## Problem:
From the data below, copy out every line in which the word "modificar" occurs.

## Data excerpts:
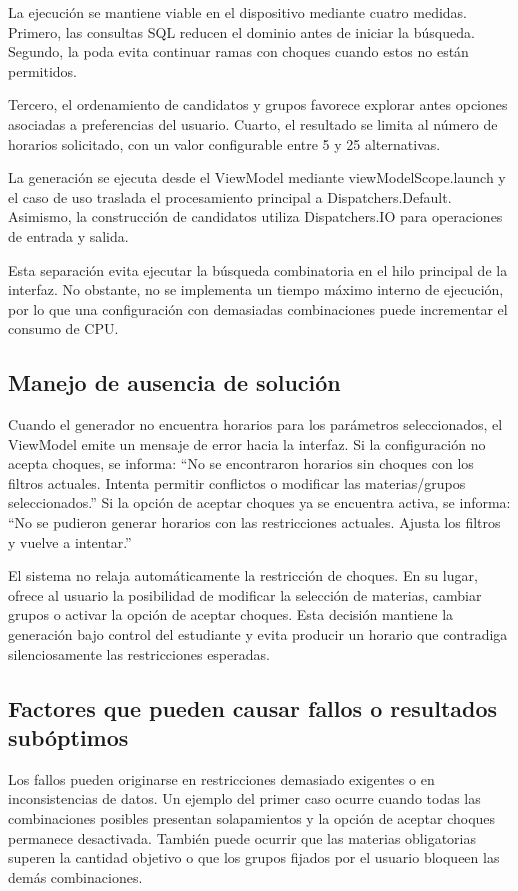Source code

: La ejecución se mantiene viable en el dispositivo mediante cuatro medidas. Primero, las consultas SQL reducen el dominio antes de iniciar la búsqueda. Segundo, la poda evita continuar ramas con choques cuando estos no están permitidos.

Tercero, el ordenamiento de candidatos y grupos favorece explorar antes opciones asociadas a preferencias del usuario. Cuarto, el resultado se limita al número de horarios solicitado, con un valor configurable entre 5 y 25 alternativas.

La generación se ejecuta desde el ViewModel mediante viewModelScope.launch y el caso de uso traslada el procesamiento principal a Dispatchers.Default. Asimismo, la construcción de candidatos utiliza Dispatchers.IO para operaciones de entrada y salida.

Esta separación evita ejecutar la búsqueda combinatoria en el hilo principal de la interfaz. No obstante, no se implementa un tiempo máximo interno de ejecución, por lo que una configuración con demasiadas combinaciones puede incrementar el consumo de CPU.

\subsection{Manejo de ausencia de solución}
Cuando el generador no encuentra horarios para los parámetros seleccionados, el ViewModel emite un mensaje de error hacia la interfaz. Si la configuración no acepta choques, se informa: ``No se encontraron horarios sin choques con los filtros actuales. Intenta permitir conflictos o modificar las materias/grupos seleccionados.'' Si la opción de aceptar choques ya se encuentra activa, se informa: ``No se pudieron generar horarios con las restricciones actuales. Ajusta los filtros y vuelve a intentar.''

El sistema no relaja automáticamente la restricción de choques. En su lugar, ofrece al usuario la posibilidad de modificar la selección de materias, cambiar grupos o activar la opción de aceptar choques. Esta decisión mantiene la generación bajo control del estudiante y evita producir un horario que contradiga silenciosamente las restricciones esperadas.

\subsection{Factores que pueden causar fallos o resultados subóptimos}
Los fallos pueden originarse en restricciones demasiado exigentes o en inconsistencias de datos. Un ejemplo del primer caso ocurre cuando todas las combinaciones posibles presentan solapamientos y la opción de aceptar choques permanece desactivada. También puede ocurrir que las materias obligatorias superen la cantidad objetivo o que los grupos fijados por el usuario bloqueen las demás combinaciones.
...
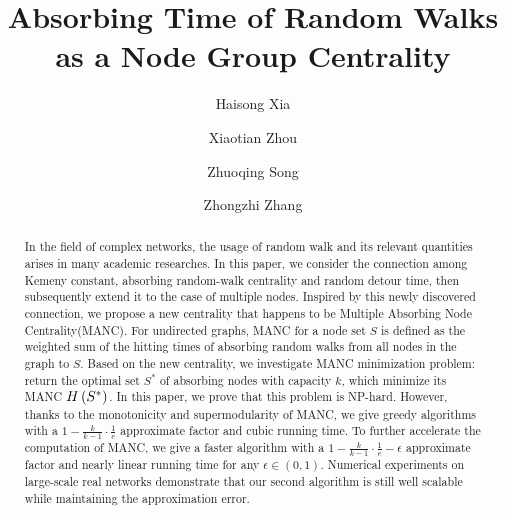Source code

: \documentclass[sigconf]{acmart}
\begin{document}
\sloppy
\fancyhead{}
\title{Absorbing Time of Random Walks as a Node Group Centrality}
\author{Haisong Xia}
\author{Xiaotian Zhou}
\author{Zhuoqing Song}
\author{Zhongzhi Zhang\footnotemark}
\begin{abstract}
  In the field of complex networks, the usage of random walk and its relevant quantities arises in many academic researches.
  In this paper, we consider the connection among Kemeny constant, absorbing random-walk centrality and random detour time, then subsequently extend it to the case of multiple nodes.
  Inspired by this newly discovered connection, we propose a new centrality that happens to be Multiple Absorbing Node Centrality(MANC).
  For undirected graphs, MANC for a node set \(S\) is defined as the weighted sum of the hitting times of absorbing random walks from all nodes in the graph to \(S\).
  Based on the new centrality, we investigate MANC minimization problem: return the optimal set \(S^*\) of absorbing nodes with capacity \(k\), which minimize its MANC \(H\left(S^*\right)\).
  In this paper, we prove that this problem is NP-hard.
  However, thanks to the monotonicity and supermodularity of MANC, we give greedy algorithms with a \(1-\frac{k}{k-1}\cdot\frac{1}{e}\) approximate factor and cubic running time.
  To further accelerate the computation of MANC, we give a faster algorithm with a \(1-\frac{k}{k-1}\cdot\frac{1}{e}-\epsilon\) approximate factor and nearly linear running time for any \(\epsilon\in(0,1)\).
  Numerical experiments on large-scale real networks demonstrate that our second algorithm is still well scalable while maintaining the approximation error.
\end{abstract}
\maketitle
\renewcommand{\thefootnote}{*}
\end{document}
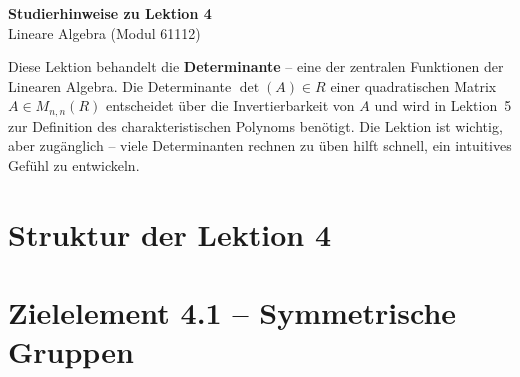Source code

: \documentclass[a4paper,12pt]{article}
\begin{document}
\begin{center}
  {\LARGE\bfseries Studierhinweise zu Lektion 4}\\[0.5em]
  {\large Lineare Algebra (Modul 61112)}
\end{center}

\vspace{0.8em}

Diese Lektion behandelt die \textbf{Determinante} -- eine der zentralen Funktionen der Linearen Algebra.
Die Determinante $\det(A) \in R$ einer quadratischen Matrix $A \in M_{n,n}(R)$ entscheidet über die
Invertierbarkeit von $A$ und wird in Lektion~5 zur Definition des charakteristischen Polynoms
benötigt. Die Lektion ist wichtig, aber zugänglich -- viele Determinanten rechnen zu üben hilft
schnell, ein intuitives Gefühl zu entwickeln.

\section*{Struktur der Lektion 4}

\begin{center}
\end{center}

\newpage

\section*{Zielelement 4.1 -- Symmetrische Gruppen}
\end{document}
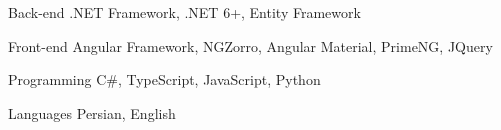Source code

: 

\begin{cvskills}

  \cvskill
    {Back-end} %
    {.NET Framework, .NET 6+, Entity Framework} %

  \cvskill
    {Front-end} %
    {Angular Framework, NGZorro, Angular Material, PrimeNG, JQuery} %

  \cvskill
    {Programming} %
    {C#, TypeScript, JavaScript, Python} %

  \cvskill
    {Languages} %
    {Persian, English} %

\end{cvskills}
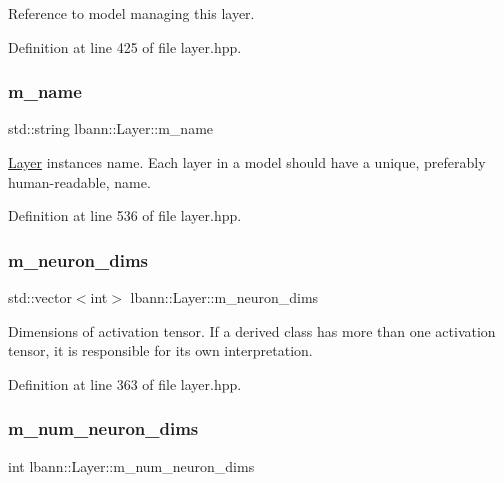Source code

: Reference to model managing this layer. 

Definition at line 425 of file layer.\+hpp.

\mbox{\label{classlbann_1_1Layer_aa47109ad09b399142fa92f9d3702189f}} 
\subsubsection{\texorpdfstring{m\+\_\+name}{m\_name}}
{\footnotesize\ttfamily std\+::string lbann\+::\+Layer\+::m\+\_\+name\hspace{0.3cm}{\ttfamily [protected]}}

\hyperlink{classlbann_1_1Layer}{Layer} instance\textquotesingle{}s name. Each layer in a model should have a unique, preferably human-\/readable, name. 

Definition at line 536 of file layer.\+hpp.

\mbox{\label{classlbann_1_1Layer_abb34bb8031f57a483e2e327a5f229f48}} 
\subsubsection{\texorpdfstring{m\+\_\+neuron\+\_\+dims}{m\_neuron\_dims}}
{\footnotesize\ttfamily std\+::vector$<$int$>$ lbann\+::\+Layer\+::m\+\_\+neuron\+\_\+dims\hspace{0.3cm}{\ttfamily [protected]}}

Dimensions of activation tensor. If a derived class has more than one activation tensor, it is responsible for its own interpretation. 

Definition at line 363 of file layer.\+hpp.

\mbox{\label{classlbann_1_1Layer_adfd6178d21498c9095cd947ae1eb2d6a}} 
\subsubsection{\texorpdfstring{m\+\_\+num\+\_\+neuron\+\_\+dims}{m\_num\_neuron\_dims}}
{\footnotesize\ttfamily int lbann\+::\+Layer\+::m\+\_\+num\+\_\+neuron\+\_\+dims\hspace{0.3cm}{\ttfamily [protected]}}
--
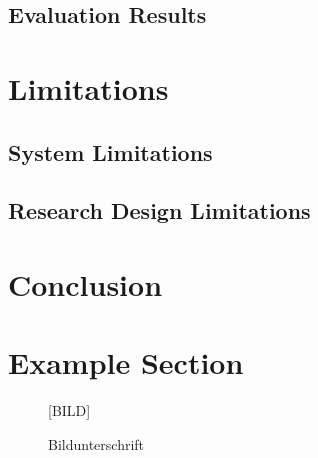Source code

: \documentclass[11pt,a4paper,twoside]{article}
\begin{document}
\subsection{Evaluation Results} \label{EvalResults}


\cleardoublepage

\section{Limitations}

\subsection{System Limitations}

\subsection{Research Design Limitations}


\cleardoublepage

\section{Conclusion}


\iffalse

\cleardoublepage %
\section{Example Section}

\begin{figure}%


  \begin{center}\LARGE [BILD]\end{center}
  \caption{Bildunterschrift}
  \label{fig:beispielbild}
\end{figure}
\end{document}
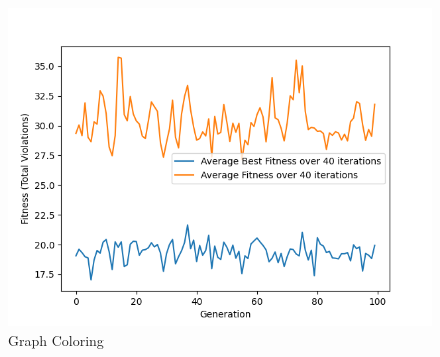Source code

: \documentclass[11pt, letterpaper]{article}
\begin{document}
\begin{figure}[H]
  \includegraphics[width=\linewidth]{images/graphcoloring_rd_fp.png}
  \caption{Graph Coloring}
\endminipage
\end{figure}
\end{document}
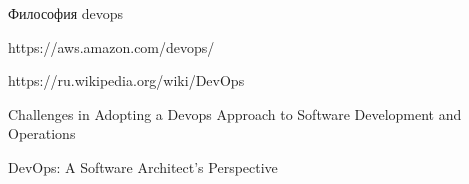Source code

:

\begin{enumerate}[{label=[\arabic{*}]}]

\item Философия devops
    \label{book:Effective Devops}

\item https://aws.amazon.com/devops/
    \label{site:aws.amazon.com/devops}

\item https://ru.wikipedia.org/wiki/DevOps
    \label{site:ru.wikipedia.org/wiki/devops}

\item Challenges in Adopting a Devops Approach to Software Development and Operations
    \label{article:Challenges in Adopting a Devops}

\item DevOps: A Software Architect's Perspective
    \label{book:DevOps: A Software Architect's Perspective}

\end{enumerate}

## Answer area:
Cuando el generador no encuentra horarios para los parámetros seleccionados, el ViewModel emite un mensaje de error hacia la interfaz. Si la configuración no acepta choques, se informa: ``No se encontraron horarios sin choques con los filtros actuales. Intenta permitir conflictos o modificar las materias/grupos seleccionados.'' Si la opción de aceptar choques ya se encuentra activa, se informa: ``No se pudieron generar horarios con las restricciones actuales. Ajusta los filtros y vuelve a intentar.''
El sistema no relaja automáticamente la restricción de choques. En su lugar, ofrece al usuario la posibilidad de modificar la selección de materias, cambiar grupos o activar la opción de aceptar choques. Esta decisión mantiene la generación bajo control del estudiante y evita producir un horario que contradiga silenciosamente las restricciones esperadas.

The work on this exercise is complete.